全体主義者が戦いを仕掛ける口実の第一番は「不信心」で、二番目が「冒涜」だそうだ。

冒涜の基準はもちろん時代によっても変わり、キリスト教の聖像の行列を前にして女性が髪を隠していないだけでも「冒涜」と見なされたこともあった。大名行列を前にしては土下座しなければ切り捨てられたかもしれない時代があったのだから、宗教とは関係がない。

シャルリー・エブドがヤハヴェを戯画化した時も、だからユダヤ人は訴訟を起こしたことがない。反ユダヤ主義の罪は、「ユダヤ人を殺せ」などというメッセージにのみ問われるのだとボリス・シリュルニクは言う。

シャルリー・エブドは、宗教を「冒涜」したかもしれないが一度も「死ね」とか「殺せ」とは言っていない、その逆で「死ね」「殺せ」という側を批判したのであり、「暴力を煽動する冒涜」と「暴力に向かうことのない冒涜」は別のものだと。

シリュルニクは今週のシャルリー・エブドの一面に描かれた預言者の姿はやさしいものであり報復や暴力とは逆の方向である共感をさそうものだと思う、と言った。

これはなるほどと思うけれど、その表現はどうあれ、「描く」こと自体が冒涜とされている場合は基準が違う。

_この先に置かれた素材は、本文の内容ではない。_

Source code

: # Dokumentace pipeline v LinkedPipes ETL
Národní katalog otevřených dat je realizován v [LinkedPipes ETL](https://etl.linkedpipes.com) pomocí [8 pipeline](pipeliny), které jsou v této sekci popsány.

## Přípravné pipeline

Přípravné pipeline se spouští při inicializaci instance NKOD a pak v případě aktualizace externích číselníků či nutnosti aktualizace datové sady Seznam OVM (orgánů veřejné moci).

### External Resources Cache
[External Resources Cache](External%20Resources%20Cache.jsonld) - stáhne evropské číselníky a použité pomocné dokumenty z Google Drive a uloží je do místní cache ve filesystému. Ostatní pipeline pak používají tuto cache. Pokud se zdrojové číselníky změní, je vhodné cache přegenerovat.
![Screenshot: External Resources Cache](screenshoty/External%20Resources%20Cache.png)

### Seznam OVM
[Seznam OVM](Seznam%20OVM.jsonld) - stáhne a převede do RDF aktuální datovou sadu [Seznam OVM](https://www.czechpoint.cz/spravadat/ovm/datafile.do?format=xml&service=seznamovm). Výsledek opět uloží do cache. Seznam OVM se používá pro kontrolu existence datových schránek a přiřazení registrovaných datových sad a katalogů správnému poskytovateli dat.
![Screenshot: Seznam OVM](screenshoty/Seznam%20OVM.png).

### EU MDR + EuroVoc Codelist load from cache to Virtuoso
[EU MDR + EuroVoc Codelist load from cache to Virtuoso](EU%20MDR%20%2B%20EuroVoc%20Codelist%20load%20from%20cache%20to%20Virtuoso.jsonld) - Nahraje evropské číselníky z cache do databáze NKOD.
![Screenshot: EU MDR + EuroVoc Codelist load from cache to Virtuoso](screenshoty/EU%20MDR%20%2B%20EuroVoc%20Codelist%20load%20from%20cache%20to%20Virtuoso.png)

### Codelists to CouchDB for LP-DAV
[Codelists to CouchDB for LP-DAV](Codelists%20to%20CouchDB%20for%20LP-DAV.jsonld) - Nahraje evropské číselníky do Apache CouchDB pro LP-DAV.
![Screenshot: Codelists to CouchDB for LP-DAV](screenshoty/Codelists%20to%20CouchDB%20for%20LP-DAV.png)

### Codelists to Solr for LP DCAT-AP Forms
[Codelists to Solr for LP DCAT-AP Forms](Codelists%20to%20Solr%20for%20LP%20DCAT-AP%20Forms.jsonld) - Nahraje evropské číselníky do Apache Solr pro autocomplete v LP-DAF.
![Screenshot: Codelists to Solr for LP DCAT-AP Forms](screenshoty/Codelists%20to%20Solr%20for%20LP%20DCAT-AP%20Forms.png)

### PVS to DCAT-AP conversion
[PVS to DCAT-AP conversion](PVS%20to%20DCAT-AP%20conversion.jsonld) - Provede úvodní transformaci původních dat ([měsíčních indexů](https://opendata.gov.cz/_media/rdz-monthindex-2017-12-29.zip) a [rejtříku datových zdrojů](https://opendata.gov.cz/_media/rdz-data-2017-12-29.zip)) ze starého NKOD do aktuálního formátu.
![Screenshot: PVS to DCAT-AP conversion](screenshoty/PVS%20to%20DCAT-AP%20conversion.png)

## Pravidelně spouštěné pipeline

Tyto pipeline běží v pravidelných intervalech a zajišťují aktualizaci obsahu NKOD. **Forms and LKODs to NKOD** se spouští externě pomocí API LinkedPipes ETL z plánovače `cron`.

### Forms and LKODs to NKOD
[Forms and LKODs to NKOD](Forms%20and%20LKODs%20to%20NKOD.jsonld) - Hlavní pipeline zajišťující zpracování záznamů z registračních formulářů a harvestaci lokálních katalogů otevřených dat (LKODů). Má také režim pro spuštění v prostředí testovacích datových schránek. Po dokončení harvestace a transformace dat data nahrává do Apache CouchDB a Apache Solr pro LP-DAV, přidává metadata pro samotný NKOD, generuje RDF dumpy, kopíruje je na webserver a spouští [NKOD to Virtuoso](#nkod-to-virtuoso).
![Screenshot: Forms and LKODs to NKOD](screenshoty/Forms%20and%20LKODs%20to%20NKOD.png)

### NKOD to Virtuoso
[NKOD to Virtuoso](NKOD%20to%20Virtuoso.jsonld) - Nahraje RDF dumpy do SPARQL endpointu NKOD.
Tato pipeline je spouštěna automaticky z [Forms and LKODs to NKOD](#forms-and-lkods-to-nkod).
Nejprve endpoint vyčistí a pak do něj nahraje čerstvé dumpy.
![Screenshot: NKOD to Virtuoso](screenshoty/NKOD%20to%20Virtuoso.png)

「人となった神」、それも尊厳を傷つけられて殺されている磔刑像などを表現してきたキリスト教世界はもともと画像への許容度が高い。

もちろん口に出して「死ね」といわないでも、悪質ないじめなどで、「無視される」だけでも苦しんで自死に至るケースがあるのだから、「尊厳を傷つける」こと自体が暴力的だとも言える気もする。

すべては相対的で、多数派や強者が意図的に少数派や弱者に自分たちのルールを強制する時はどんなやり方でも「暴力」なのかもしれない。特にその少数者や弱者が追いつめられる立場にある時は。

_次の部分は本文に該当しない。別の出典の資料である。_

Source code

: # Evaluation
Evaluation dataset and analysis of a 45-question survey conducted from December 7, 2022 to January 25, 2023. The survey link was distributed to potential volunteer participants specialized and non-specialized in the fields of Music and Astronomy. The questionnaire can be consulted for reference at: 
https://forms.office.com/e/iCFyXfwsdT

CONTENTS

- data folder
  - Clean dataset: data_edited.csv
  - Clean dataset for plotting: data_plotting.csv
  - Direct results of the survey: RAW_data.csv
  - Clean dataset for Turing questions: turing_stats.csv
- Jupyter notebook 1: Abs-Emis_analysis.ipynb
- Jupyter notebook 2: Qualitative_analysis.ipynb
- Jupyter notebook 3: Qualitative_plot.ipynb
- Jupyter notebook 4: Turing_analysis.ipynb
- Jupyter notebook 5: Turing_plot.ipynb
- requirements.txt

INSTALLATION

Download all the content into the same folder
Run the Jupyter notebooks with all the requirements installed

シリュルニクは、犯罪の多い南米のスラムで観察したことも述べた。

犯罪取り締まりのためにどんなに多くの警官を動員しても、「警官に立てつくこと」自体に意義を見出す若者たちが出てくるので犯罪が減ることはなかったのが、

一人のギタリストがやってきたらすっかり変わったのだという。
若者たちはみな音楽に魅せられて、演奏や踊りに向かって犯罪が減ったという。

さもありなんという感じだ。

インターネット環境のせいでテロが広がることについても、印刷術のはじめの時の例を引いていた。

印刷術によって多くの人が聖典や古典に触れることが出来るようになったけれど、最初のベストセラーは『魔女への鉄槌』という異端審問の本だった。

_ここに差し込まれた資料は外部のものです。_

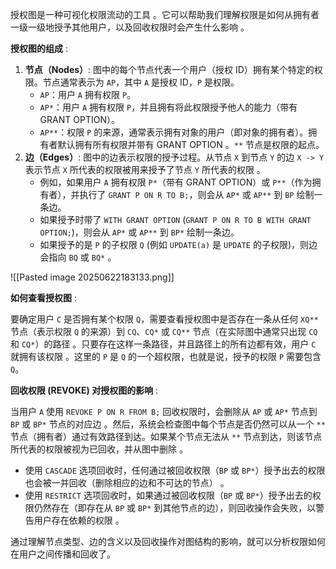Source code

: 授权图是一种可视化权限流动的工具 。它可以帮助我们理解权限是如何从拥有者一级一级地授予其他用户，以及回收权限时会产生什么影响 。

**授权图的组成** :

1.  **节点（Nodes）**: 图中的每个节点代表一个用户（授权 ID）拥有某个特定的权限。节点通常表示为 `AP`，其中 `A` 是授权 ID，`P` 是权限。
    *   `AP`：用户 `A` 拥有权限 `P`。
    *   `AP*`：用户 `A` 拥有权限 `P`，并且拥有将此权限授予他人的能力（带有 GRANT OPTION）。
    *   `AP**`：权限 `P` 的来源，通常表示拥有对象的用户（即对象的拥有者）。拥有者默认拥有所有权限并带有 GRANT OPTION 。`**` 节点是权限的起点。
2.  **边（Edges）**: 图中的边表示权限的授予过程。从节点 `X` 到节点 `Y` 的边 `X -> Y` 表示节点 `X` 所代表的权限被用来授予了节点 `Y` 所代表的权限 。
    * 例如，如果用户 `A` 拥有权限 `P*`（带有 GRANT OPTION）或 `P**`（作为拥有者），并执行了 `GRANT P ON R TO B;`，则会从 `AP*` 或 `AP**` 到 `BP` 绘制一条边。
    * 如果授予时带了 `WITH GRANT OPTION` (`GRANT P ON R TO B WITH GRANT OPTION;`)，则会从 `AP*` 或 `AP**` 到 `BP*` 绘制一条边。
    * 如果授予的是 `P` 的子权限 `Q` (例如 `UPDATE(a)` 是 `UPDATE` 的子权限)，则边会指向 `BQ` 或 `BQ*` 。

![[Pasted image 20250622183133.png]]

**如何查看授权图** :

要确定用户 `C` 是否拥有某个权限 `Q`，需要查看授权图中是否存在一条从任何 `XQ**` 节点（表示权限 `Q` 的来源）到 `CQ`、`CQ*` 或 `CQ**` 节点（在实际图中通常只出现 `CQ` 和 `CQ*`）的路径 。只要存在这样一条路径，并且路径上的所有边都有效，用户 `C` 就拥有该权限 。这里的 `P` 是 `Q` 的一个超权限，也就是说，授予的权限 `P` 需要包含 `Q`。

**回收权限 (REVOKE) 对授权图的影响** :

当用户 `A` 使用 `REVOKE P ON R FROM B;` 回收权限时，会删除从 `AP` 或 `AP*` 节点到 `BP` 或 `BP*` 节点的对应边 。然后，系统会检查图中每个节点是否仍然可以从一个 `**` 节点（拥有者）通过有效路径到达。如果某个节点无法从 `**` 节点到达，则该节点所代表的权限被视为已回收，并从图中删除 。

* 使用 `CASCADE` 选项回收时，任何通过被回收权限（`BP` 或 `BP*`）授予出去的权限也会被一并回收（删除相应的边和不可达的节点） 。
* 使用 `RESTRICT` 选项回收时，如果通过被回收权限（`BP` 或 `BP*`）授予出去的权限仍然存在（即存在从 `BP` 或 `BP*` 到其他节点的边），则回收操作会失败，以警告用户存在依赖的权限 。

通过理解节点类型、边的含义以及回收操作对图结构的影响，就可以分析权限如何在用户之间传播和回收了。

独善主義、全体主義な主流秩序が、それに与しないものを弾劾し「鉄槌を下す」というディスクールは、いつの世でもどんな文化にも見られるわけだが、それが、多くの人を惹きつけてしまうのは何故なのだろうか。保身だけとは思えない。

余談だが、フランスの中で、1905年の政教分離法ができた時にドイツ領だったアルザス・ロレーヌ地方ではナポレオンのコンコルダがまだ生きていて、「冒涜罪」も有名無実とはいえ存在していたので、ストラスブールではカリカチュアが冒涜罪で訴えられていた例が最近もあった。

この地方で冒涜罪がついに正式に廃止されたのは、1月6日、シャルリー・エブドへのテロの前日のことである。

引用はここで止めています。